[Opening SUPPLIED MATERIAL section]

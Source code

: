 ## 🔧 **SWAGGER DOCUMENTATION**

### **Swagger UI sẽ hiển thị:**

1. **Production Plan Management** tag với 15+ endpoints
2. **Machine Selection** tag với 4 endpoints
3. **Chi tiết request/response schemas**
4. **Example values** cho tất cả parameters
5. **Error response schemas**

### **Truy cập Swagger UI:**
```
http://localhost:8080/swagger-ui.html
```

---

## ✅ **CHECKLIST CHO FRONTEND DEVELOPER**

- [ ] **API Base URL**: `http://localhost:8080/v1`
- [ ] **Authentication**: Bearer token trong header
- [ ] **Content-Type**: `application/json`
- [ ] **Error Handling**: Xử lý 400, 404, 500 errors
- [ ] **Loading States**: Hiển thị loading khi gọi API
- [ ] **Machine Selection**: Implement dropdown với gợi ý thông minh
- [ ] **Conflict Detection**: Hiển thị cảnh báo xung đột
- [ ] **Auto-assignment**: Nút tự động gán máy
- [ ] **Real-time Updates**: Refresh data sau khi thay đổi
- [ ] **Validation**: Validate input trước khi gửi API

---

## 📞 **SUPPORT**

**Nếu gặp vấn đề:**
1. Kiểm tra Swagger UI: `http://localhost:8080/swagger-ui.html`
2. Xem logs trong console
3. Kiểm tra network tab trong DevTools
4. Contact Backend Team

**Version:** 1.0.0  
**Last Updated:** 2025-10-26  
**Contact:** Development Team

[Closing SUPPLIED MATERIAL section]

YOUR INSTRUCTIONS
Every line above holding the string "trong" should be listed.

EXERCISE RESULT
- [ ] **Authentication**: Bearer token trong header
2. Xem logs trong console
3. Kiểm tra network tab trong DevTools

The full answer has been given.